§ Assigned task:
Look through the entries below and copy exactly the part that begins with the line containing "- **LoRa модуль**" and ends with the line containing "- User Registration". Do not copy the pictures.

§ Source information:
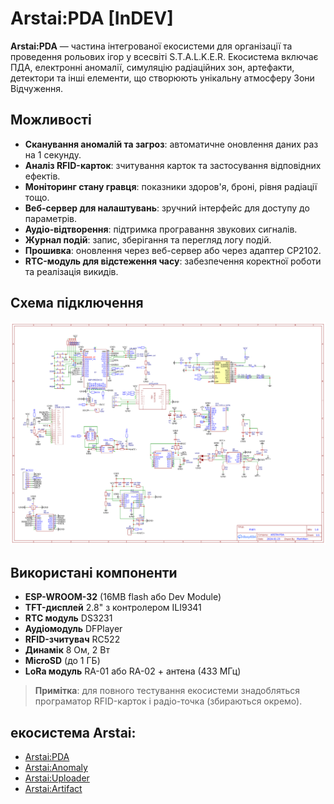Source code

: # Arstai:PDA [InDEV]

**Arstai:PDA** — частина інтегрованої екосистеми для організації та проведення рольових ігор у всесвіті S.T.A.L.K.E.R. Екосистема включає ПДА, електронні аномалії, симуляцію радіаційних зон, артефакти, детектори та інші елементи, що створюють унікальну атмосферу Зони Відчуження.

## Можливості
- **Сканування аномалій та загроз**: автоматичне оновлення даних раз на 1 секунду.
- **Аналіз RFID-карток**: зчитування карток та застосування відповідних ефектів.
- **Моніторинг стану гравця**: показники здоров'я, броні, рівня радіації тощо.
- **Веб-сервер для налаштувань**: зручний інтерфейс для доступу до параметрів.
- **Аудіо-відтворення**: підтримка програвання звукових сигналів.
- **Журнал подій**: запис, зберігання та перегляд логу подій.
- **Прошивка**: оновлення через веб-сервер або через адаптер CP2102.
- **RTC-модуль для відстеження часу**: забезпечення коректної роботи та реалізація викидів.

## Схема підключення
![promo](/Schem.png)

## Використані компоненти
- **ESP-WROOM-32** (16MB flash або Dev Module)
- **TFT-дисплей** 2.8" з контролером ILI9341
- **RTC модуль** DS3231
- **Аудіомодуль** DFPlayer
- **RFID-зчитувач** RC522
- **Динамік** 8 Ом, 2 Вт
- **MicroSD** (до 1 ГБ)
- **LoRa модуль** RA-01 або RA-02 + антена (433 МГц)


> **Примітка**: для повного тестування екосистеми знадобляться програматор RFID-карток і радіо-точка (збираються окремо).

## екосистема Arstai:
- [Arstai:PDA](https://github.com/wainmurk/ARSTAI-PDA)
- [Arstai:Anomaly](https://github.com/wainmurk/ARSTAI-Anomaly)
- [Arstai:Uploader](https://github.com/wainmurk/ARSTAI-Uploader)
- [Arstai:Artifact](https://github.com/wainmurk/ARSTAL-Artifact)
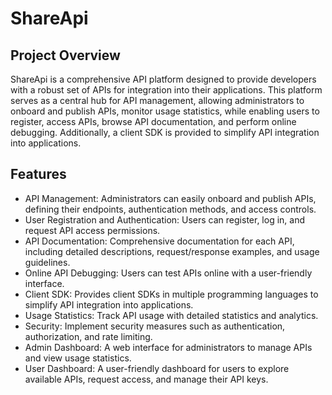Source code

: # ShareApi

## Project Overview
ShareApi is a comprehensive API platform designed to provide developers with a robust set of APIs for integration into their applications. This platform serves as a central hub for API management, allowing administrators to onboard and publish APIs, monitor usage statistics, while enabling users to register, access APIs, browse API documentation, and perform online debugging. Additionally, a client SDK is provided to simplify API integration into applications.

## Features
- API Management: Administrators can easily onboard and publish APIs, defining their endpoints, authentication methods, and access controls.
- User Registration and Authentication: Users can register, log in, and request API access permissions.
- API Documentation: Comprehensive documentation for each API, including detailed descriptions, request/response examples, and usage guidelines.
- Online API Debugging: Users can test APIs online with a user-friendly interface.
- Client SDK: Provides client SDKs in multiple programming languages to simplify API integration into applications.
- Usage Statistics: Track API usage with detailed statistics and analytics.
- Security: Implement security measures such as authentication, authorization, and rate limiting.
- Admin Dashboard: A web interface for administrators to manage APIs and view usage statistics.
- User Dashboard: A user-friendly dashboard for users to explore available APIs, request access, and manage their API keys.



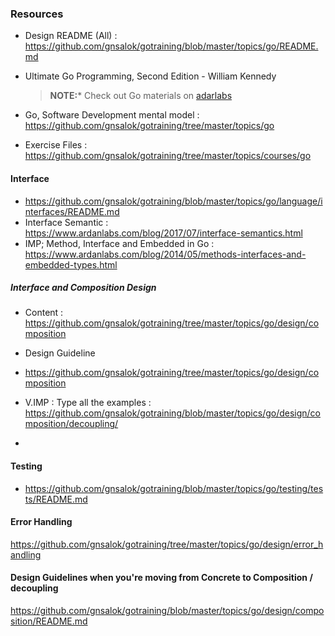 
### Resources 
- Design README (All) : https://github.com/gnsalok/gotraining/blob/master/topics/go/README.md

- Ultimate Go Programming, Second Edition -  William Kennedy
  > **NOTE:*** Check out Go materials on [adarlabs](https://www.ardanlabs.com/training/individual-on-demand/ultimate-go-bundle/)

- Go, Software Development mental model : https://github.com/gnsalok/gotraining/tree/master/topics/go
- Exercise Files : https://github.com/gnsalok/gotraining/tree/master/topics/courses/go



#### Interface 
- https://github.com/gnsalok/gotraining/blob/master/topics/go/language/interfaces/README.md
- Interface Semantic : https://www.ardanlabs.com/blog/2017/07/interface-semantics.html
- IMP; Method, Interface and Embedded in Go : https://www.ardanlabs.com/blog/2014/05/methods-interfaces-and-embedded-types.html


##### Interface and Composition Design
- Content : https://github.com/gnsalok/gotraining/tree/master/topics/go/design/composition
- Design Guideline 

- https://github.com/gnsalok/gotraining/tree/master/topics/go/design/composition

- V.IMP : Type all the examples : https://github.com/gnsalok/gotraining/blob/master/topics/go/design/composition/decoupling/
- 



#### Testing 

- https://github.com/gnsalok/gotraining/blob/master/topics/go/testing/tests/README.md


#### Error Handling 
https://github.com/gnsalok/gotraining/tree/master/topics/go/design/error_handling

#### Design Guidelines when you're moving from Concrete to Composition / decoupling 
https://github.com/gnsalok/gotraining/blob/master/topics/go/design/composition/README.md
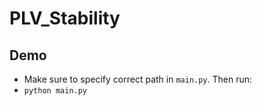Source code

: # PLV_Stability

## Demo

- Make sure to specify correct path in `main.py`. Then run:
- `python main.py`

§ Solution:
- **LoRa модуль** RA-01 або RA-02 + антена (433 МГц)


> **Примітка**: для повного тестування екосистеми знадобляться програматор RFID-карток і радіо-точка (збираються окремо).

## екосистема Arstai:
- [Arstai:PDA](https://github.com/wainmurk/ARSTAI-PDA)
- [Arstai:Anomaly](https://github.com/wainmurk/ARSTAI-Anomaly)
- [Arstai:Uploader](https://github.com/wainmurk/ARSTAI-Uploader)
- [Arstai:Artifact](https://github.com/wainmurk/ARSTAL-Artifact)
Source code

: # ShareApi

## Project Overview
ShareApi is a comprehensive API platform designed to provide developers with a robust set of APIs for integration into their applications. This platform serves as a central hub for API management, allowing administrators to onboard and publish APIs, monitor usage statistics, while enabling users to register, access APIs, browse API documentation, and perform online debugging. Additionally, a client SDK is provided to simplify API integration into applications.

## Features
- API Management: Administrators can easily onboard and publish APIs, defining their endpoints, authentication methods, and access controls.
- User Registration and Authentication: Users can register, log in, and request API access permissions.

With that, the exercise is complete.